In short, he offers something for liberals, who claim that tax expenditures that encourage retirement saving accrue disproportionately to those in the highest tax brackets, and something for conservatives, who want to reduce the federal deficit.
But the proposal, by flattening the subsidy, would effectively raise the taxes of a company’s owners and highest-paid employees—the people on whose favor the decision to sponsor a plan or not usually (unless the employees are unionized) depends. According to Gale’s data, the 18% subsidy would mean a tax hike for the top 40% of earners; the 30% subsidy would raise taxes for the top six percent of earners.
Karen Friedman of the Pension Rights Center proposed four additional reforms. The freshest and most intriguing of those ideas seemed to be the “reverse match.” Employers would make the initial contributions to their employees’ defined contribution accounts, and employees would be encouraged to match those. Under the current system, employers make no contributions unless the employee contributes.
In her hypothetical example, an employer might contribute 3% of pay to all employees, and the employee might be able to contribute up to 6%. This would ensure a contribution for all employees who don’t currently contribute at all.
But it would also mean, presumably, a vast reduction in the current contribution limit (100% of compensation, up to $49,000 or $54,500 for those over age 50), and a consequent reduction in tax benefits for those able to make large contributions. Again, it’s hard to imagine corporate decision makers warming up to that idea.
At the heart of the debate over 401(k) equitability is a sharp disagreement over how the spoils of the annual federal tax expenditure to encourage retirement savings are divided, and how they should be divided.
During the September 15 Senate hearings, Jack Van der Hei of the Employee Benefit Research Institute, whose members include all the major 401(k) service providers, and Judy Miller, representing the American Society of Pension Professionals and Actuaries, whose members are mainly third-party plan administrators, testified that most of the federal subsidy accrues to the non-wealthy.
Households with less than $100,000 in AGI pay about 26% of income taxes but receive about 62% of the defined contribution plan tax incentives, Miller said. Friedman said that two-thirds of the value of tax expenditures for retirement savings plans go to households in the top income quintile, or top 20% of earners.

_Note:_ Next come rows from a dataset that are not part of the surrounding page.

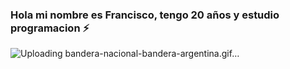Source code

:### Hola mi nombre es Francisco, tengo 20 años y estudio programacion ⚡
![Uploading bandera-nacional-bandera-argentina.gif…]()


<!--
**Francorvalan1212/Francorvalan1212** is a ✨ _special_ ✨ repository because its `README.md` (this file) appears on your GitHub profile.
![bandera-nacional-bandera-argentina](https://github.com/Francorvalan1212/Francorvalan1212/assets/142455688/82039c74-5792-4c41-b362-9486352df3fa)


Here are some ideas to get you started:

- 🔭 I’m currently working on ...
- 🌱 I’m currently learning ...
- 👯 I’m looking to collaborate on ...
- 🤔 I’m looking for help with ...
- 💬 Ask me about ...
- 📫 How to reach me: ...
- 😄 Pronouns: ...
- ⚡ Fun fact: ...
-->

Common sense suggests that, on a per capita basis, the benefits of the federal tax expenditures for retirement savings would go disproportionately to those with the highest compensations and the biggest tax bills. But common sense would also suggest that the majority of the tax expenditures would inevitably go to households earning under $100,000, simply because they represent 80% of all taxpayers, according to the Census Bureau.
Does someone who pays more in taxes deserve a bigger tax incentive to save? The 401(k) reformers would say no. They argue that those with high incomes need no incentive at all—that they would save even without incentives because they earn more than they “need.” (Need, of course, remains stubbornly indefinable.)
So the debate drones on. As long as the law doesn’t require company owners and decision-makers to sponsor workplace retirement savings plans, reforms that hurt them in their wallets won’t get traction. If reformers push them too hard, some sponsors will stop sponsoring. To persuade people who have other options, carrots make the best motivators. The stick approach alone has limitations.